Message par : Alhena Peverell, Dim 08 Oct 2017, 20:19


C'est une discussion étrange, que tu n'as pas l'habitude d'avoir avec des inconnus et encore moins des élèves. Ce n'est jamais un sujet que tu aimes aborder, même avec tes frères et soeurs, c'est quelque chose de délicat, que tu préfères garder enfoui dans un coffre. Tu croises doucement tes bras contre ta poitrine, comme si tu voulais te protéger un peu. Un geste anodin, mais soudain de recul. Peut-être que tu avais trop parlé, que c'était dangereux.

Dans son flot de paroles, une question s'échappe. Une question qui ne te laisse pas de marbre, qui te dévore les lèvres. Tu voudrais lui répondre, te répondre, mais tu n'es pas certaine de vouloir entendre la réponse. Parfois, tu n'avais pas envie de mettre cartes sur table tout ce que tu pouvais garder craquelé au fond de ton coeur.

_Comme tout être humain

C'est vrai après tout j'ai de la chance, ça aurait pu être bien pire, il aurait pu me faire du mal... physiquement je veux dire.

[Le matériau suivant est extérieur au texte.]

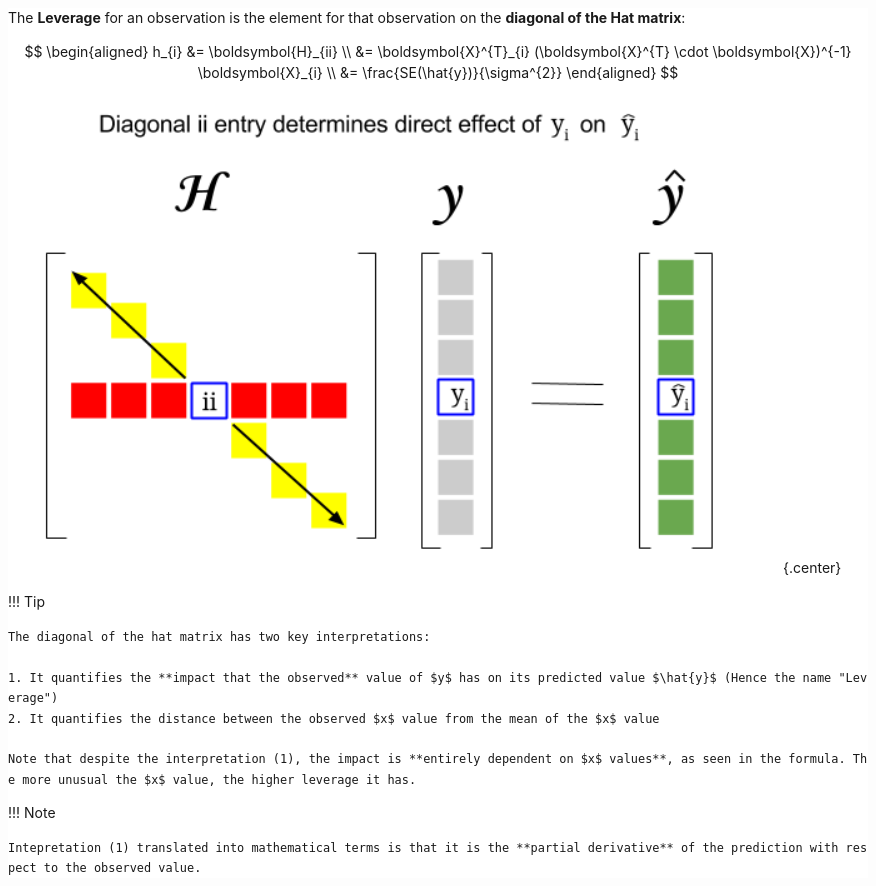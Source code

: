 The **Leverage** for an observation is the element for that observation on the **diagonal of the Hat matrix**:

$$
\begin{aligned}
    h_{i}
    &= \boldsymbol{H}_{ii} \\
    &= \boldsymbol{X}^{T}_{i} (\boldsymbol{X}^{T} \cdot \boldsymbol{X})^{-1} \boldsymbol{X}_{i} \\
    &= \frac{SE(\hat{y})}{\sigma^{2}}
\end{aligned}
$$


![LEVERAGE_HAT_MATRIX](Assets/4.%20Linear%20Regression%20Assumptions.md/LEVERAGE_HAT_MATRIX.png){.center}

!!! Tip

    The diagonal of the hat matrix has two key interpretations:

    1. It quantifies the **impact that the observed** value of $y$ has on its predicted value $\hat{y}$ (Hence the name "Leverage")
    2. It quantifies the distance between the observed $x$ value from the mean of the $x$ value

    Note that despite the interpretation (1), the impact is **entirely dependent on $x$ values**, as seen in the formula. The more unusual the $x$ value, the higher leverage it has.

!!! Note

    Intepretation (1) translated into mathematical terms is that it is the **partial derivative** of the prediction with respect to the observed value.
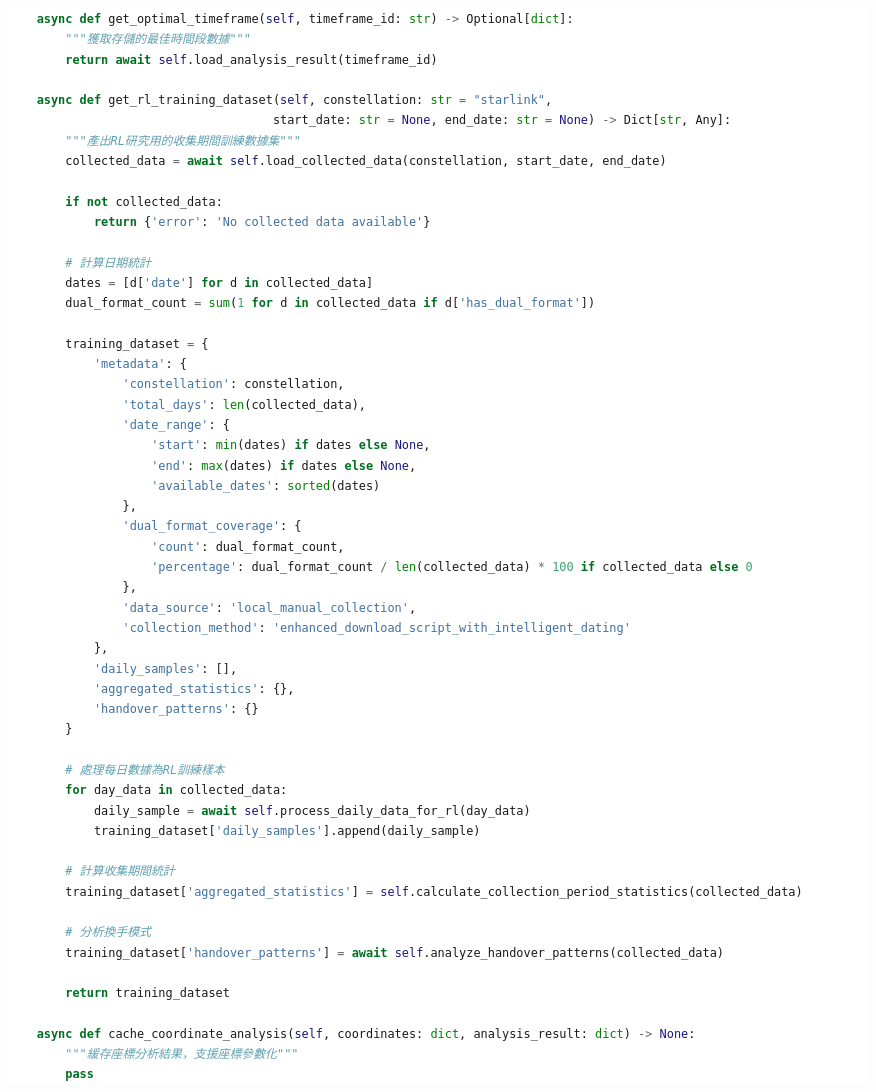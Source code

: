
 ```python
    async def get_optimal_timeframe(self, timeframe_id: str) -> Optional[dict]:
        """獲取存儲的最佳時間段數據"""
        return await self.load_analysis_result(timeframe_id)
    
    async def get_rl_training_dataset(self, constellation: str = "starlink", 
                                     start_date: str = None, end_date: str = None) -> Dict[str, Any]:
        """產出RL研究用的收集期間訓練數據集"""
        collected_data = await self.load_collected_data(constellation, start_date, end_date)
        
        if not collected_data:
            return {'error': 'No collected data available'}
        
        # 計算日期統計
        dates = [d['date'] for d in collected_data]
        dual_format_count = sum(1 for d in collected_data if d['has_dual_format'])
        
        training_dataset = {
            'metadata': {
                'constellation': constellation,
                'total_days': len(collected_data),
                'date_range': {
                    'start': min(dates) if dates else None,
                    'end': max(dates) if dates else None,
                    'available_dates': sorted(dates)
                },
                'dual_format_coverage': {
                    'count': dual_format_count,
                    'percentage': dual_format_count / len(collected_data) * 100 if collected_data else 0
                },
                'data_source': 'local_manual_collection',
                'collection_method': 'enhanced_download_script_with_intelligent_dating'
            },
            'daily_samples': [],
            'aggregated_statistics': {},
            'handover_patterns': {}
        }
        
        # 處理每日數據為RL訓練樣本
        for day_data in collected_data:
            daily_sample = await self.process_daily_data_for_rl(day_data)
            training_dataset['daily_samples'].append(daily_sample)
        
        # 計算收集期間統計
        training_dataset['aggregated_statistics'] = self.calculate_collection_period_statistics(collected_data)
        
        # 分析換手模式
        training_dataset['handover_patterns'] = await self.analyze_handover_patterns(collected_data)
        
        return training_dataset
    
    async def cache_coordinate_analysis(self, coordinates: dict, analysis_result: dict) -> None:
        """緩存座標分析結果，支援座標參數化"""
        pass
```
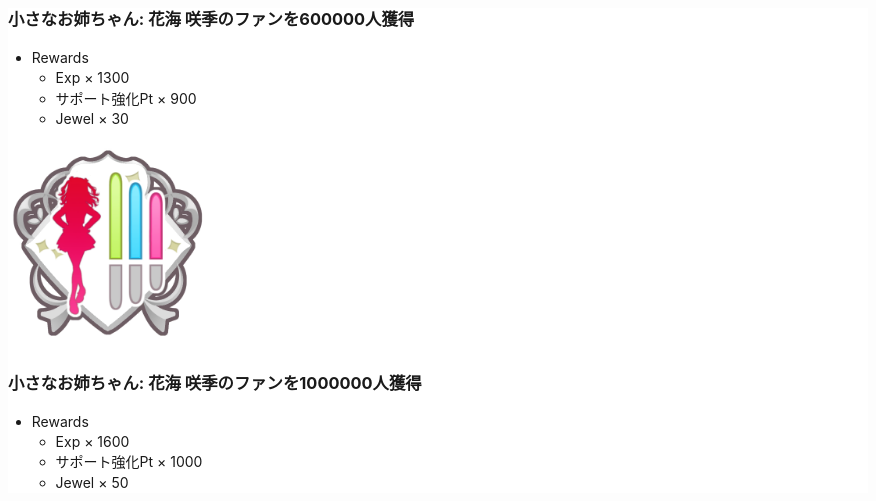 ### 小さなお姉ちゃん: 花海 咲季のファンを600000人獲得
* Rewards
	* Exp × 1300
	* サポート強化Pt × 900
	* Jewel × 30

<img src="img/img_general_achievement_char_hski-009.png" style="width:200px;"/>

### 小さなお姉ちゃん: 花海 咲季のファンを1000000人獲得
* Rewards
	* Exp × 1600
	* サポート強化Pt × 1000
	* Jewel × 50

Cette phrase. Elle te blesse, elle te renvoie des années en arrière. Ce foutu jour où tu as compris, que tu as vu une vraie famille et que les choses ont cessé de se mélanger. Ce jour où tu admis, que les choses chez vous, n'étaient pas normales. Moralement... mais surtout physiquement. Inconsciemment, une de tes mains se portent sur une des cicatrices dissimulées sous le t-shirt. C'était comme... pour t'assurer que oui, c'était bien réel.

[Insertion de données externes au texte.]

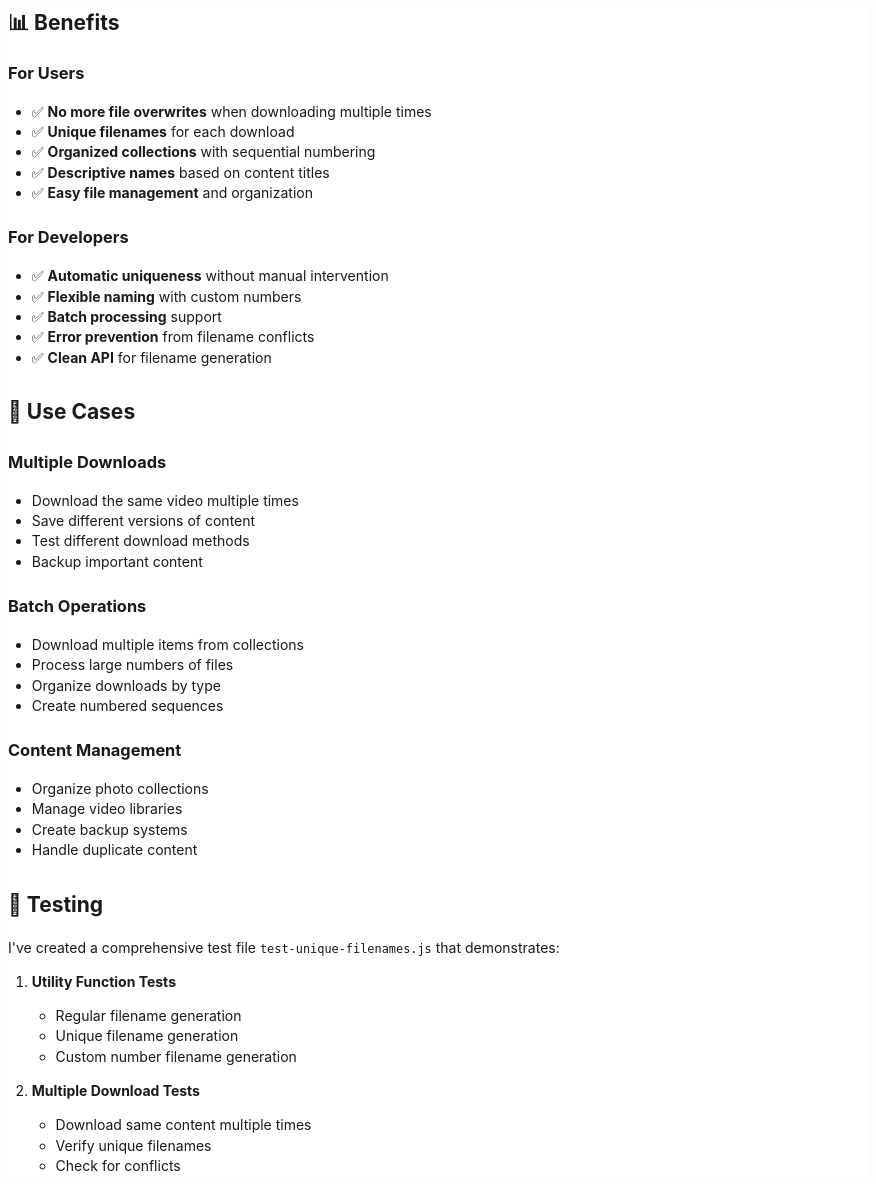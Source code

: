 ## 📊 **Benefits**

### **For Users**
- ✅ **No more file overwrites** when downloading multiple times
- ✅ **Unique filenames** for each download
- ✅ **Organized collections** with sequential numbering
- ✅ **Descriptive names** based on content titles
- ✅ **Easy file management** and organization

### **For Developers**
- ✅ **Automatic uniqueness** without manual intervention
- ✅ **Flexible naming** with custom numbers
- ✅ **Batch processing** support
- ✅ **Error prevention** from filename conflicts
- ✅ **Clean API** for filename generation

## 🎯 **Use Cases**

### **Multiple Downloads**
- Download the same video multiple times
- Save different versions of content
- Test different download methods
- Backup important content

### **Batch Operations**
- Download multiple items from collections
- Process large numbers of files
- Organize downloads by type
- Create numbered sequences

### **Content Management**
- Organize photo collections
- Manage video libraries
- Create backup systems
- Handle duplicate content

## 🧪 **Testing**

I've created a comprehensive test file `test-unique-filenames.js` that demonstrates:

1. **Utility Function Tests**
   - Regular filename generation
   - Unique filename generation
   - Custom number filename generation

2. **Multiple Download Tests**
   - Download same content multiple times
   - Verify unique filenames
   - Check for conflicts
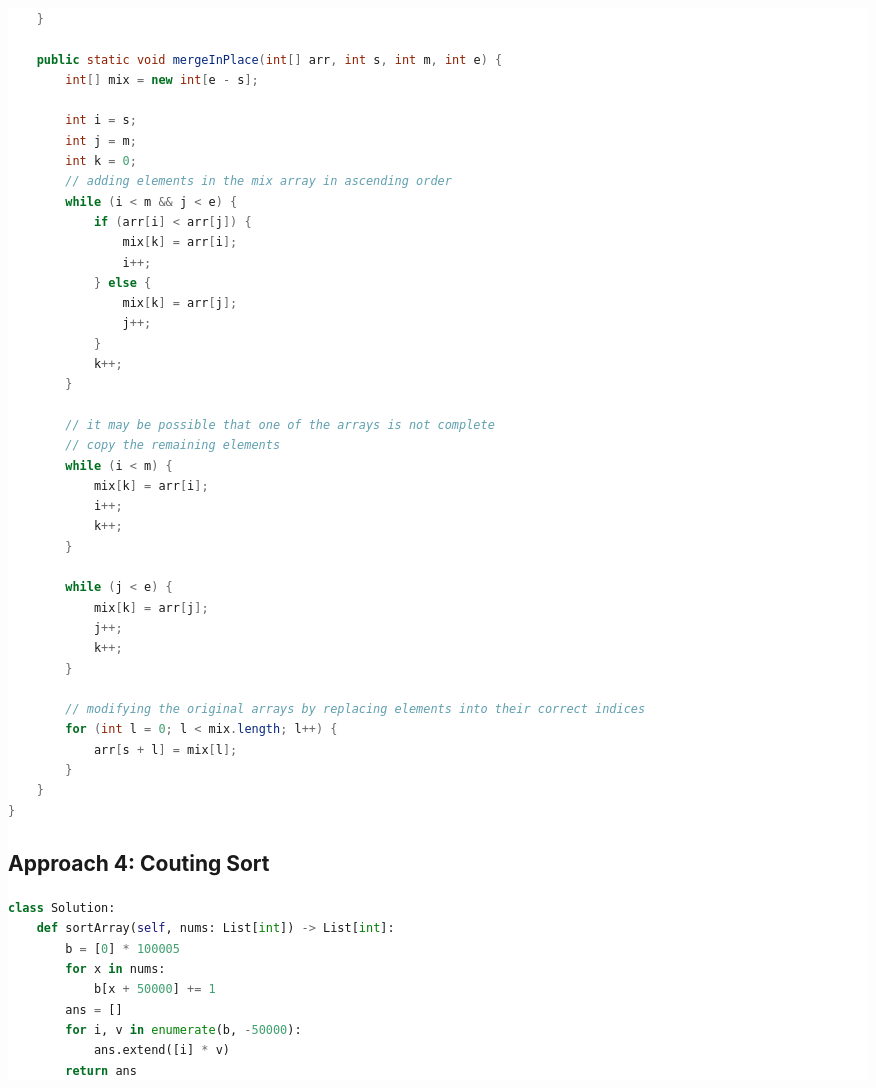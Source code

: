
 ```java
    }

    public static void mergeInPlace(int[] arr, int s, int m, int e) {
        int[] mix = new int[e - s];

        int i = s;
        int j = m;
        int k = 0;
        // adding elements in the mix array in ascending order
        while (i < m && j < e) {
            if (arr[i] < arr[j]) {
                mix[k] = arr[i];
                i++;
            } else {
                mix[k] = arr[j];
                j++;
            }
            k++;
        }

        // it may be possible that one of the arrays is not complete
        // copy the remaining elements
        while (i < m) {
            mix[k] = arr[i];
            i++;
            k++;
        }

        while (j < e) {
            mix[k] = arr[j];
            j++;
            k++;
        }

        // modifying the original arrays by replacing elements into their correct indices
        for (int l = 0; l < mix.length; l++) {
            arr[s + l] = mix[l];
        }
    }
}
```
</TabItem>
</Tabs>

## Approach 4: Couting Sort

<Tabs>
<TabItem value="py" label="Python">
<SolutionAuthor name="@wingkwong"/>

```py
class Solution:
    def sortArray(self, nums: List[int]) -> List[int]:
        b = [0] * 100005
        for x in nums:
            b[x + 50000] += 1
        ans = []
        for i, v in enumerate(b, -50000):
            ans.extend([i] * v)
        return ans
```
</TabItem>
</Tabs>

_Et là est le problème, c'était la réalité

Ce n'est pas grave, ne t'excuses pas. C'est normal que tu aies envie de savoir, tu veux pouvoir te baser sur quelqu'un d'autre. Mais comment te dire les choses... Je suis un cas particulier. Mes parents sont décédés quand j'avais quinze ans, cela a rendu les choses plus facile dirons-nous. On se rend compte de certains faits qu'après coup. Mais...

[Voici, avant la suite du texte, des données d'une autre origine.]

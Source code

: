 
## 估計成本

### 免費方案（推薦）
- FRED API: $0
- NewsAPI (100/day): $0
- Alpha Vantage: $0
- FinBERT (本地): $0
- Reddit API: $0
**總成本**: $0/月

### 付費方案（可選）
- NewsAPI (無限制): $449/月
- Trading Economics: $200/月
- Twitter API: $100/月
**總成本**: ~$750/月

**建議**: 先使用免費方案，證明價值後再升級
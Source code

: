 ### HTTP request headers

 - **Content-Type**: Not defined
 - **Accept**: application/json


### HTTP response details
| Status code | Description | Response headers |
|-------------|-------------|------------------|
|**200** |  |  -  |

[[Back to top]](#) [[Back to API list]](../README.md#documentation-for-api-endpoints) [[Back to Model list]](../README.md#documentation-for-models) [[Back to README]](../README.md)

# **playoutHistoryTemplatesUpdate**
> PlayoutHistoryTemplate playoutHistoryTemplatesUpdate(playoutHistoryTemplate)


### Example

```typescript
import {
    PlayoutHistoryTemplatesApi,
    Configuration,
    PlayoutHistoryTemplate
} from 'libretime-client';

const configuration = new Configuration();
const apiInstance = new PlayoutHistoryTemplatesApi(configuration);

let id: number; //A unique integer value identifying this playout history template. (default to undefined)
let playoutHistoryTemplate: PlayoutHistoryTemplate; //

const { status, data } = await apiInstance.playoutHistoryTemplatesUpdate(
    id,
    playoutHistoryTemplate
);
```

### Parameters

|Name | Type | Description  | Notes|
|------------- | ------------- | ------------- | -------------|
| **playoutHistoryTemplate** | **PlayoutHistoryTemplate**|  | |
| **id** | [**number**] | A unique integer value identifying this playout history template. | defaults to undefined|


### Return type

Tu déglutis. Il y a cet aveu qui ne veut pas sortir, coincé dans ta gorge.

Je suis devenue mère ensuite et j'ai vu les choses encore différemment. Dans le fond, même seize ans après, je n'ai jamais réussi à me détacher complètement de mon passé. Parce que c'est une part de moi, qui fait que je suis comme cela désormais. Et faire semblant que cela n'a pas existé, c'est se nier. Ne nie pas ton père... Il le sera toujours. Il te faut juste apprendre, avec le temps, à le pardonner, à te pardonner.

Tu glisses une main dans tes cheveux. Il y a quelque chose dans ton regard, peut-être un passé plus triste que tu voudrais le prétendre. Une douleur que tu ne veux pas assumer. Peut-être même au final, que ce n'était pas la noirceur qui te rongeait et te tirait vers le bas... C'était simplement, de la peine.
Cette douleur d'être incapable de surmonter les choses, de ne pas pouvoir les dépasser. Alors tu t'amusais à contourner les faits, à prendre des chemins plus faciles. Plus simples mais qui étaient dangereux, mauvais pour les autres.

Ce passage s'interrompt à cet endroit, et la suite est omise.